> **Required action**:
What is needed is an exact copy of every entry below, minus the images.

> **Extracted data**:
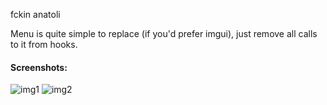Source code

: fckin anatoli

Menu is quite simple to replace (if you'd prefer imgui), just remove all calls to it from hooks.

#### Screenshots:

![img1](https://i.imgur.com/IylWr4y.png) ![img2](https://i.imgur.com/XOzmWy6.png)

> **Response area**:
Source code

: fckin anatoli

Menu is quite simple to replace (if you'd prefer imgui), just remove all calls to it from hooks.

#### Screenshots:

![img1](https://i.imgur.com/IylWr4y.png) ![img2](https://i.imgur.com/XOzmWy6.png)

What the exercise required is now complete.